Which lines below contain "label"? Copy every one of them.

------ Source records

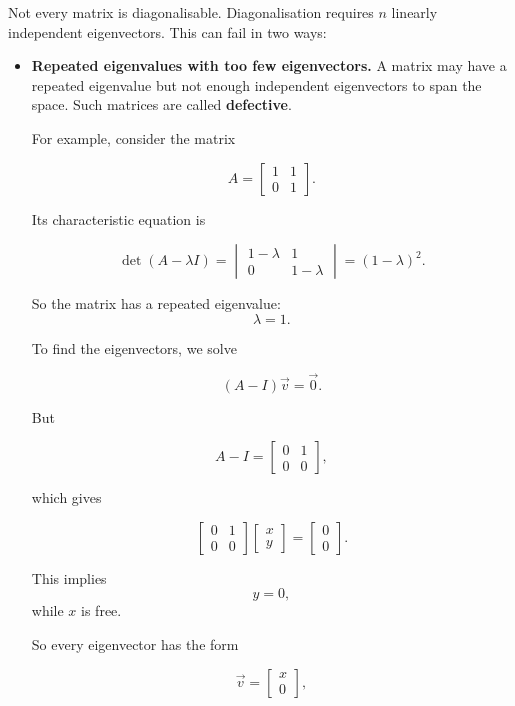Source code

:\documentclass[11pt,openany]{book}
\theoremstyle{definition}
\begin{document}
Not every matrix is diagonalisable. Diagonalisation requires $n$ linearly 
independent eigenvectors. This can fail in two ways:

\begin{itemize}
  \item \textbf{Repeated eigenvalues with too few eigenvectors.} A matrix may 
have a repeated eigenvalue but not enough independent eigenvectors to span the 
space. Such matrices are called \textbf{defective}.

\medskip

For example, consider the matrix

\[
A =
\begin{bmatrix}
1 & 1 \\
0 & 1
\end{bmatrix}.
\]

Its characteristic equation is

\[
\det(A - \lambda I)
=
\begin{vmatrix}
1-\lambda & 1 \\
0 & 1-\lambda
\end{vmatrix}
=
(1-\lambda)^2.
\]

So the matrix has a repeated eigenvalue:
\[
\lambda = 1.
\]

\medskip

To find the eigenvectors, we solve

\[
(A-I)\vec{v} = \vec{0}.
\]

But

\[
A-I =
\begin{bmatrix}
0 & 1 \\
0 & 0
\end{bmatrix},
\]

which gives

\[
\begin{bmatrix}
0 & 1 \\
0 & 0
\end{bmatrix}
\begin{bmatrix}
x \\
y
\end{bmatrix}
=
\begin{bmatrix}
0 \\
0
\end{bmatrix}.
\]

This implies
\[
y = 0,
\]
while $x$ is free.

\medskip

So every eigenvector has the form

\[
\vec{v} =
\begin{bmatrix}
x \\
0
\end{bmatrix},
\]


\end{itemize}
\end{document}
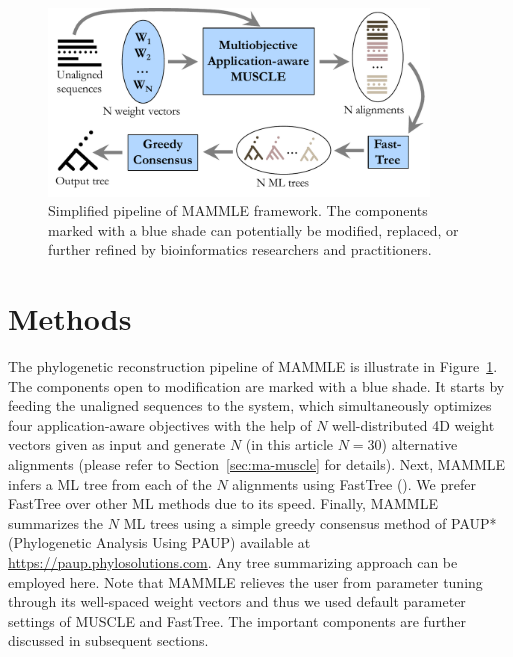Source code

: \begin{figure}[!htbp]
	\centering
	\includegraphics[width=0.9\textwidth]{Figure/workflow.pdf}
	\caption{Simplified pipeline of MAMMLE framework. The components marked with a blue shade can potentially be modified, replaced, or further refined by bioinformatics researchers and practitioners.}
	\label{fig:workflow}
\end{figure}

\section{Methods}
The phylogenetic reconstruction pipeline of MAMMLE is illustrate in Figure~\ref{fig:workflow}. The components open to modification are marked with a blue shade. It starts by feeding the unaligned sequences to the system, which simultaneously optimizes four application-aware objectives with the help of $N$ well-distributed 4D weight vectors given as input and generate $N$ (in this article $N=30$) alternative alignments (please refer to Section~\ref{sec:ma-muscle} for details). %
Next, MAMMLE infers a ML tree from each of the $N$ alignments using FastTree (\cite{price2010fasttree}). We prefer FastTree over other ML methods due to its speed. Finally, MAMMLE summarizes the $N$ ML trees using a simple greedy consensus method of PAUP* (Phylogenetic Analysis Using PAUP) available at \url{https://paup.phylosolutions.com}. Any tree summarizing approach can be employed here. Note that MAMMLE relieves the user from parameter tuning through its well-spaced weight vectors and thus we used default parameter settings of MUSCLE and FastTree. The important components are further discussed in subsequent sections.

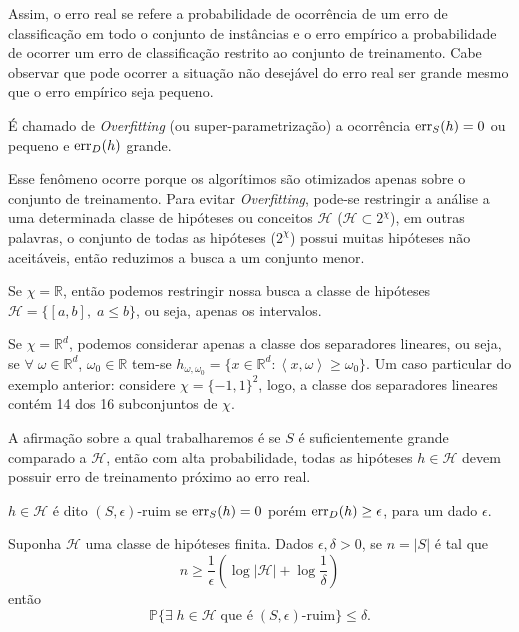 Assim, o erro real se refere a probabilidade de ocorrência de um erro de classificação em todo o conjunto de instâncias e o erro empírico a probabilidade de ocorrer um erro de classificação restrito ao conjunto de treinamento. Cabe observar que pode ocorrer a situação não desejável do erro real ser grande mesmo que o erro empírico seja pequeno.


\begin{definicao}
É chamado de \emph{Overfitting} (ou super-parametrização) a ocorrência $\operatorname{err}_S(h) = 0$ ou pequeno e $\operatorname{err}_D(h)$ grande.
\end{definicao}{}

Esse fenômeno ocorre porque os algorítimos são otimizados apenas sobre o conjunto de treinamento.
Para evitar \emph{Overfitting}, pode-se restringir a análise a uma determinada classe de hipóteses ou conceitos $\mathcal{H}$ ($\mathcal{H} \subset 2^\chi$), em outras palavras, o conjunto de todas as hipóteses ($2^\chi$) possui muitas hipóteses não aceitáveis, então reduzimos a busca a um conjunto menor.

\begin{exemplo}
Se $\chi = \mathbb{R}$, então podemos restringir nossa busca a classe de hipóteses $\mathcal{H} = \{[a,b],\;a\leq b\}$, ou seja, apenas os intervalos.
\end{exemplo}{}

\begin{exemplo}
Se $\chi = \mathbb{R}^d$,  podemos considerar apenas a classe dos separadores lineares, ou seja, se $\forall \; \omega \in \mathbb{R}^d$, $\omega_0 \in \mathbb{R}$ tem-se $h_{\omega, \omega_0} = \{x \in \mathbb{R}^d : \left< x, \omega\right> \geq \omega_0\}$. Um caso particular do exemplo anterior: considere $\chi = \{-1,1\}^2$, logo, a classe dos separadores lineares contém 14 dos 16 subconjuntos de $\chi$.
\end{exemplo}{}

A afirmação sobre a qual trabalharemos é se $S$ é suficientemente grande comparado a $\mathcal{H}$, então com alta probabilidade, todas as hipóteses $h \in \mathcal{H}$ devem possuir erro de treinamento próximo ao erro real.

\begin{definicao}
$h \in \mathcal{H}$ é dito $(S, \epsilon)\text{-ruim}$ se $\operatorname{err}_S(h) = 0$ porém $\operatorname{err}_D(h) \geq \epsilon$, para um dado $\epsilon$.
\end{definicao}{}

\begin{teorema}
\label{teorema_ap_mq_0}
Suponha $\mathcal{H}$ uma classe de hipóteses finita. Dados  $\epsilon, \delta > 0$, se $n = |S|$ é tal que
\begin{equation*}
n \geq \frac{1}{\epsilon}\left(\log{|\mathcal{H}|} + \log{\frac{1}{\delta}}\right)
\end{equation*}{}
então
\begin{equation*}
    \mathbb{P} \{\exists \; h \in \mathcal{H} \; \text{que é} \; (S, \epsilon)\text{-ruim}\} \leq \delta.
\end{equation*}{}
\end{teorema}


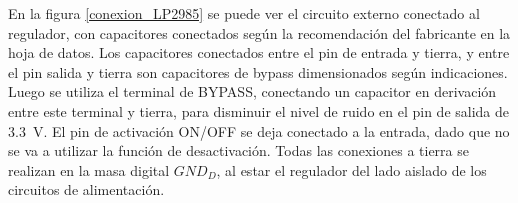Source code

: En la figura \ref{conexion_LP2985} se puede ver el circuito externo conectado al regulador, con capacitores conectados según la recomendación del fabricante en la hoja de datos. Los capacitores conectados entre el pin de entrada y tierra, y entre el pin salida y tierra son capacitores de bypass dimensionados según indicaciones. Luego se utiliza el terminal de BYPASS, conectando un capacitor en derivación entre este terminal y tierra, para disminuir el nivel de ruido en el pin de salida de \SI{3.3}{\volt}. El pin de activación ON/OFF se deja conectado a la entrada, dado que no se va a utilizar la función de desactivación. Todas las conexiones a tierra se realizan en la masa digital $GND_D$, al estar el regulador del lado aislado de los circuitos de alimentación.\\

------------

▶ _The completed task_
	\label{fig:workflow}
\label{teorema_ap_mq_0}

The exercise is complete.